Kannah Creek is a watershed that descends from the top of the Grand Mesa west southwest, where it meets the Gunnison River about 25 miles south of Grand Junction, Colorado. It offers many recreational opportunities, irrigation, and is an important source of drinking water for Grand Junction. The Grand Mesa is one of the largest flat topped mountains in the world and has over 300 lakes and reservoirs on top, many of which are in the Kannah Creek watershed, which help retain much of Grand Junction's drinking water throughout the year as the snowpack melts and converts into runoff. Kannah Creek is also the namesake for the locally popular Kannah Creek Brewing Company. Kannah Creek is an extremely important source of water, originating on an elevated oasis, in an otherwise very arid region.

== Recreation ==
The watershed offers many recreational options. There are four trails that utilize the valley, formed by the creek and its tributaries. The trails offer access to hiking, biking, camping, fishing, and pack riding. The Kannah Creek trail is 7.88 miles long from the base of the mesa to the upper rim, ending at Carson Lake. Canoeing and Kayaking are also possible in a few areas in the lower basin of the creek and is rated a class of III-V by American Whitewater. There is also plenty of wildlife in the area. In the pine and aspen forest on the higher altitude areas of the Grand Mesa, elk are plentiful, deer, foxes and coyotes, eagles and hawks, marmots, bighorn sheep, canada lynx, mountain goats songbirds. Fishing offers a bounty of brook, rainbow, and cutthroat trout. The newly reintroduced moose is also said to be thriving. The trails start in juniper and pinyon pine forest and moves up to pine and aspen forest as elevation is gained.

== Human usage ==
Kannah Creek is derived from snowpack that accumulates all winter and spring and acts as a frozen reservoir where it slowly melts and runs off all year. The city of Grand Junction has cooperated with many governmental and private property owners to create small dams and reservoirs on top of the Grand Mesa to store water from snowmelt year round. The water from the reservoirs is partially let to manumit down the drainage, and then stored again at the base of the mesa in Juniata Reservoir and the other Purdy Mesa Reservoirs. From there the water is taken in and treated at the Kannah Creek Water Plant, in Whitewater, CO. Afterwards gravity is used to channel and divert water to storage points located around the Grand Junction Metropolitan Statistical Area.
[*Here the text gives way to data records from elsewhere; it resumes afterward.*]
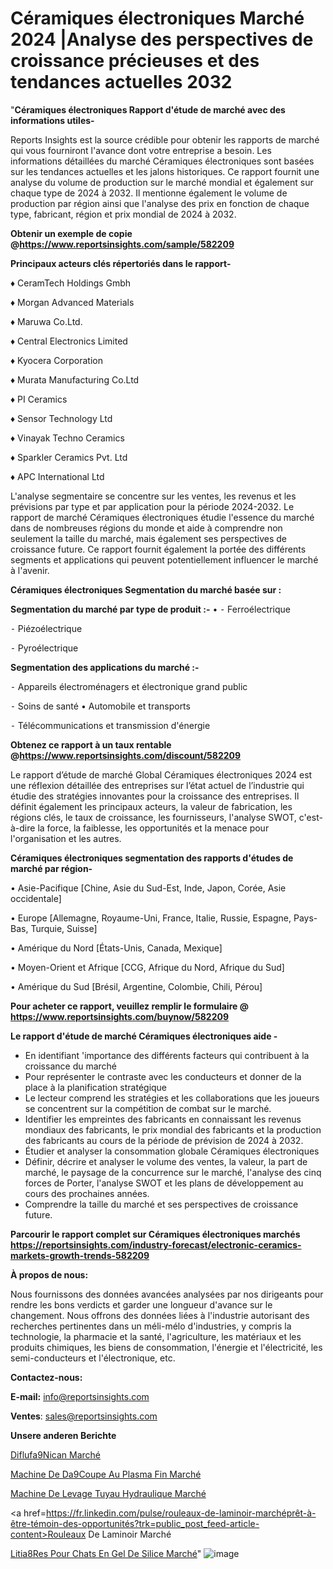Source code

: # Céramiques électroniques Marché 2024 |Analyse des perspectives de croissance précieuses et des tendances actuelles 2032

"<strong>Céramiques électroniques Rapport d'étude de marché avec des informations utiles-</strong>

Reports Insights est la source crédible pour obtenir les rapports de marché qui vous fourniront l'avance dont votre entreprise a besoin. Les informations détaillées du marché Céramiques électroniques sont basées sur les tendances actuelles et les jalons historiques. Ce rapport fournit une analyse du volume de production sur le marché mondial et également sur chaque type de 2024 à 2032. Il mentionne également le volume de production par région ainsi que l'analyse des prix en fonction de chaque type, fabricant, région et prix mondial de 2024 à 2032.

<strong><b>Obtenir un exemple de copie @</b></strong><a href=https://www.reportsinsights.com/sample/582209><strong><b>https://www.reportsinsights.com/sample/582209</b></strong></a>

<b>Principaux acteurs clés répertoriés dans le rapport-</b>

<b> </b>♦ CeramTech Holdings Gmbh

♦ Morgan Advanced Materials

♦ Maruwa Co.Ltd.

♦ Central Electronics Limited

♦ Kyocera Corporation

♦ Murata Manufacturing Co.Ltd

♦ PI Ceramics

♦ Sensor Technology Ltd

♦ Vinayak Techno Ceramics

♦ Sparkler Ceramics Pvt. Ltd

♦ APC International Ltd

L'analyse segmentaire se concentre sur les ventes, les revenus et les prévisions par type et par application pour la période 2024-2032. Le rapport de marché Céramiques électroniques étudie l'essence du marché dans de nombreuses régions du monde et aide à comprendre non seulement la taille du marché, mais également ses perspectives de croissance future. Ce rapport fournit également la portée des différents segments et applications qui peuvent potentiellement influencer le marché à l'avenir.

<strong>Céramiques électroniques Segmentation du marché basée sur :</strong>

<strong>Segmentation du marché par type de produit :-</strong>
•
⁃ Ferroélectrique

⁃ Piézoélectrique

⁃ Pyroélectrique

<strong>Segmentation des applications du marché :-</strong>

⁃ Appareils électroménagers et électronique grand public

⁃ Soins de santé
• Automobile et transports

⁃ Télécommunications et transmission d'énergie

<strong><b>Obtenez ce rapport à un taux rentable @</b></strong><a href=https://www.reportsinsights.com/discount/582209><strong><b>https://www.reportsinsights.com/discount/582209</b></strong></a>

Le rapport d’étude de marché Global Céramiques électroniques 2024 est une réflexion détaillée des entreprises sur l’état actuel de l’industrie qui étudie des stratégies innovantes pour la croissance des entreprises. Il définit également les principaux acteurs, la valeur de fabrication, les régions clés, le taux de croissance, les fournisseurs, l'analyse SWOT, c'est-à-dire la force, la faiblesse, les opportunités et la menace pour l'organisation et les autres.

<strong>Céramiques électroniques segmentation des rapports d'études de marché par région-</strong>

• Asie-Pacifique [Chine, Asie du Sud-Est, Inde, Japon, Corée, Asie occidentale]

• Europe [Allemagne, Royaume-Uni, France, Italie, Russie, Espagne, Pays-Bas, Turquie, Suisse]

• Amérique du Nord [États-Unis, Canada, Mexique]

• Moyen-Orient et Afrique [CCG, Afrique du Nord, Afrique du Sud]

• Amérique du Sud [Brésil, Argentine, Colombie, Chili, Pérou]

<strong>Pour acheter ce rapport, veuillez remplir le formulaire @   <a href=https://www.reportsinsights.com/buynow/582209>https://www.reportsinsights.com/buynow/582209</a></strong>

<strong>Le rapport d'étude de marché Céramiques électroniques aide -</strong>
<ul>
  <li>En identifiant 'importance des différents facteurs qui contribuent à la croissance du marché</li>
  <li>Pour représenter le contraste avec les conducteurs et donner de la place à la planification stratégique</li>
  <li>Le lecteur comprend les stratégies et les collaborations que les joueurs se concentrent sur la compétition de combat sur le marché.</li>
  <li>Identifier les empreintes des fabricants en connaissant les revenus mondiaux des fabricants, le prix mondial des fabricants et la production des fabricants au cours de la période de prévision de 2024 à 2032.</li>
  <li>Étudier et analyser la consommation globale Céramiques électroniques</li>
  <li>Définir, décrire et analyser le volume des ventes, la valeur, la part de marché, le paysage de la concurrence sur le marché, l'analyse des cinq forces de Porter, l'analyse SWOT et les plans de développement au cours des prochaines années.</li>
  <li>Comprendre la taille du marché et ses perspectives de croissance future.</li>
</ul>

<strong>Parcourir le rapport complet sur Céramiques électroniques marchés <a href=https://reportsinsights.com/industry-forecast/electronic-ceramics-markets-growth-trends-582209>https://reportsinsights.com/industry-forecast/electronic-ceramics-markets-growth-trends-582209</a></strong>

<strong>À propos de nous:</strong>

Nous fournissons des données avancées analysées par nos dirigeants pour rendre les bons verdicts et garder une longueur d'avance sur le changement. Nous offrons des données liées à l'industrie autorisant des recherches pertinentes dans un méli-mélo d'industries, y compris la technologie, la pharmacie et la santé, l'agriculture, les matériaux et les produits chimiques, les biens de consommation, l'énergie et l'électricité, les semi-conducteurs et l'électronique, etc.

<strong>Contactez-nous:</strong>

<strong>E-mail:</strong> <a href=mailto:info@reportsinsights.com>info@reportsinsights.com</a>

<strong>Ventes</strong>: <a href=mailto:sales@reportsinsights.com>sales@reportsinsights.com</a>

<strong>Unsere anderen Berichte</strong>

<a href=https://www.linkedin.com/pulse/difluf%C3%A9nican-march%C3%A9-rapport-2024-nouvelles-donn%C3%A9es-zzq2c/>Diflufa9Nican Marché</a>

<a href=https://www.linkedin.com/pulse/machine-de-d%C3%A9coupe-au-plasma-fin-march%C3%A9-la-taille-tftmc/>Machine De Da9Coupe Au Plasma Fin Marché</a>

<a href=https://www.linkedin.com/pulse/machine-de-levage-tuyau-hydraulique-marché-44zgc/>Machine De Levage Tuyau Hydraulique Marché</a>

<a href=https://fr.linkedin.com/pulse/rouleaux-de-laminoir-marchéprêt-à-être-témoin-des-opportunités?trk=public_post_feed-article-content>Rouleaux De Laminoir Marché</a>

<a href=https://www.linkedin.com/pulse/liti%C3%A8res-pour-chats-en-gel-de-silice-march%C3%A9-qjhdf/>Litia8Res Pour Chats En Gel De Silice Marché</a>"
![image](https://github.com/daminid12/RItrends/assets/158430485/491ae69c-c3ce-44c7-a197-81b3222199a4)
The creation of this system was initiated by local vote, and a large majority desire for a new, raw, and especially fresh and clean water source rather than the replaced source which acquired water out of the heavy-flowing, sediment filled, Gunnison River.
The Creek also provides a source of irrigation for the many farms in the lower basin of the creek beneath the mesa. It is a popular fruit growing region.